The U.S. government reported on Friday that the unemployment rate has fallen to 3.5%, a new 50-year low. But over the last month, as the U.S. has added 40,000 jobs in education and health services and 30,000 in professional and business services, its axed 11,400 jobs in retail.
Since reaching a peak in January 2017, the retail industry has lost 197,000 jobs.
Retail continues to be under pressure as shoppers head online and increasingly demand products that cater to their specific tastes. Amid these challenges, bankruptcies and store closures continue to rattle the industry, as retailers try to whittle away expensive leases that now weigh more heavily on stalling sales.
In September, fashion retailer Forever 21 filed for bankruptcy and announced plans to shutter up to 180 stores.

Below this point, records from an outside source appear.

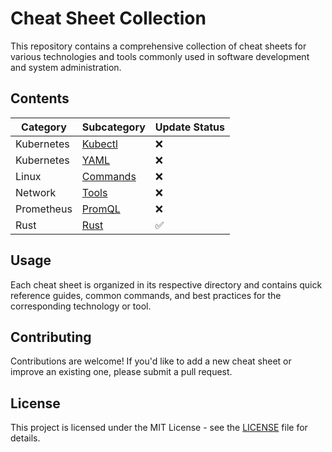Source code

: # Cheat Sheet Collection

This repository contains a comprehensive collection of cheat sheets for various technologies and tools commonly used in software development and system administration.

## Contents

| Category | Subcategory | Update Status |
|----------|-------------|---------------|
| Kubernetes | [Kubectl](docs/Kubernetes/KUBECTL.md) | ❌ |
| Kubernetes | [YAML](docs/Kubernetes/YAML.md) | ❌ |
| Linux | [Commands](docs/Linux/README.md) | ❌ |
| Network | [Tools](docs/Network/TOOLS.md) | ❌ |
| Prometheus | [PromQL](docs/Prometheus/PromQL.md) | ❌ |
| Rust| [Rust](docs/Rust/README.md) | ✅ |

## Usage

Each cheat sheet is organized in its respective directory and contains quick reference guides, common commands, and best practices for the corresponding technology or tool.

## Contributing

Contributions are welcome! If you'd like to add a new cheat sheet or improve an existing one, please submit a pull request.

## License

This project is licensed under the MIT License - see the [LICENSE](LICENSE) file for details.
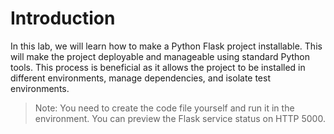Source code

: # Introduction

In this lab, we will learn how to make a Python Flask project installable. This will make the project deployable and manageable using standard Python tools. This process is beneficial as it allows the project to be installed in different environments, manage dependencies, and isolate test environments.

> Note: You need to create the code file yourself and run it in the environment. You can preview the Flask service status on HTTP 5000.

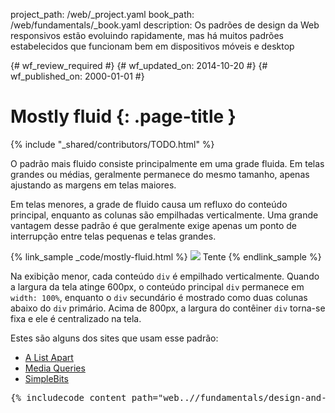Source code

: project_path: /web/_project.yaml
book_path: /web/fundamentals/_book.yaml
description: Os padrões de design da Web responsivos estão evoluindo rapidamente, mas há muitos padrões estabelecidos que funcionam bem em dispositivos móveis e desktop

{# wf_review_required #}
{# wf_updated_on: 2014-10-20 #}
{# wf_published_on: 2000-01-01 #}

# Mostly fluid {: .page-title }

{% include "_shared/contributors/TODO.html" %}



O padrão mais fluido consiste principalmente em uma grade fluida.  Em telas grandes ou médias, geralmente permanece do mesmo tamanho, apenas ajustando as margens em telas maiores.

Em telas menores, a grade de fluido causa um refluxo do conteúdo principal,
enquanto as colunas são empilhadas verticalmente.  Uma grande vantagem desse padrão é
que geralmente exige apenas um ponto de interrupção entre telas pequenas e telas
grandes.

{% link_sample _code/mostly-fluid.html %}
  <img src="imgs/mostly-fluid.svg">
  Tente
{% endlink_sample %}

Na exibição menor, cada conteúdo `div` é empilhado verticalmente.  Quando a largura da
tela atinge 600px, o conteúdo principal `div` permanece em `width: 100%`, enquanto o 
`div` secundário é mostrado como duas colunas abaixo do `div` primário.  Acima de
800px, a largura do contêiner `div` torna-se fixa e ele é centralizado na tela.

Estes são alguns dos sites que usam esse padrão:

 * [A List Apart](http://mediaqueri.es/ala/)
 * [Media Queries](http://mediaqueri.es/)
 * [SimpleBits](http://simplebits.com/)


<pre class="prettyprint">
{% includecode content_path="web..//fundamentals/design-and-ui/responsive/patterns/_code/mostly-fluid.html" region_tag="mfluid" lang=css %}
</pre>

That month, the parent of Sears and Kmart disclosed it is laying off 250 employees as it plans to close upward of 80 stores. In August, Barneys filed for bankruptcy.
For certain better-capitalized companies, some of these layoffs and store closures come amid investment in e-commerce and automation. Walmart, for example, is testing new employee structure within its stores in an attempt to cut the size of its store management staff, as it plans to roll out ‘unlimited’ grocery delivery service nationwide.
That could mean employment is shifting, rather than simply withering, argue some retail executives, as well as the industry’s trade group.
According to the National Retail Federation, employees who work for a retailer but in roles like e-commerce and warehouse distribution are not included in the bureau’s statistics. As a result, its numbers lack full insight.
“From the marketers who send an ad, to the IT people who design the e-commerce interface, all the way through to the warehouse employees who fulfill the order, [The Bureau of Labor Statstics] data does not paint an accurate picture of the modern, multichannel retail industry — or its employment,” wrote Mark Mathews, vice president of research development and industry analysis for the NRF in a blog post earlier this year.
Sam’s Club CEO John Furner described some of the shifting roles in retail in an interview with CNBC at an industry conference, Groceryshop, last month The Walmart-owned club chain led a turnaround over the past few years that has included layoffs, store closures and investments in e-commerce.
“Two-thirds to three-fourths of associates the company asks to move to another role do, we ask to move another job, they do,” he said, calling out as example a personnel manager who had moved into the club pickup team.
“We know that in the retail environment − and I’ll speak to Sam’s Club specifically − there are a few jobs that really matter in the club,” said Furner. “If our fresh food business is running well −typically the whole box is going to be in great shape.”